> _Work request_
Return the data below exactly as given, except for the images.

> _Materials provided_

+===+

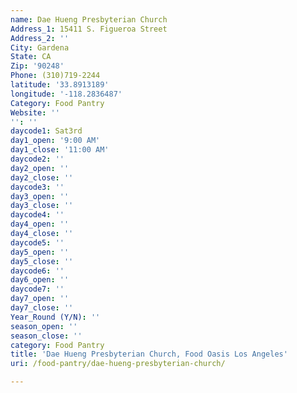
 ```yaml
---
name: Dae Hueng Presbyterian Church
Address_1: 15411 S. Figueroa Street
Address_2: ''
City: Gardena
State: CA
Zip: '90248'
Phone: (310)719-2244
latitude: '33.8913189'
longitude: '-118.2836487'
Category: Food Pantry
Website: ''
'': ''
daycode1: Sat3rd
day1_open: '9:00 AM'
day1_close: '11:00 AM'
daycode2: ''
day2_open: ''
day2_close: ''
daycode3: ''
day3_open: ''
day3_close: ''
daycode4: ''
day4_open: ''
day4_close: ''
daycode5: ''
day5_open: ''
day5_close: ''
daycode6: ''
day6_open: ''
daycode7: ''
day7_open: ''
day7_close: ''
Year_Round (Y/N): ''
season_open: ''
season_close: ''
category: Food Pantry
title: 'Dae Hueng Presbyterian Church, Food Oasis Los Angeles'
uri: /food-pantry/dae-hueng-presbyterian-church/

---
```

+===+

> _Answer space_
 ```yaml
---
name: Dae Hueng Presbyterian Church
Address_1: 15411 S. Figueroa Street
Address_2: ''
City: Gardena
State: CA
Zip: '90248'
Phone: (310)719-2244
latitude: '33.8913189'
longitude: '-118.2836487'
Category: Food Pantry
Website: ''
'': ''
daycode1: Sat3rd
day1_open: '9:00 AM'
day1_close: '11:00 AM'
daycode2: ''
day2_open: ''
day2_close: ''
daycode3: ''
day3_open: ''
day3_close: ''
daycode4: ''
day4_open: ''
day4_close: ''
daycode5: ''
day5_open: ''
day5_close: ''
daycode6: ''
day6_open: ''
daycode7: ''
day7_open: ''
day7_close: ''
Year_Round (Y/N): ''
season_open: ''
season_close: ''
category: Food Pantry
title: 'Dae Hueng Presbyterian Church, Food Oasis Los Angeles'
uri: /food-pantry/dae-hueng-presbyterian-church/

---
```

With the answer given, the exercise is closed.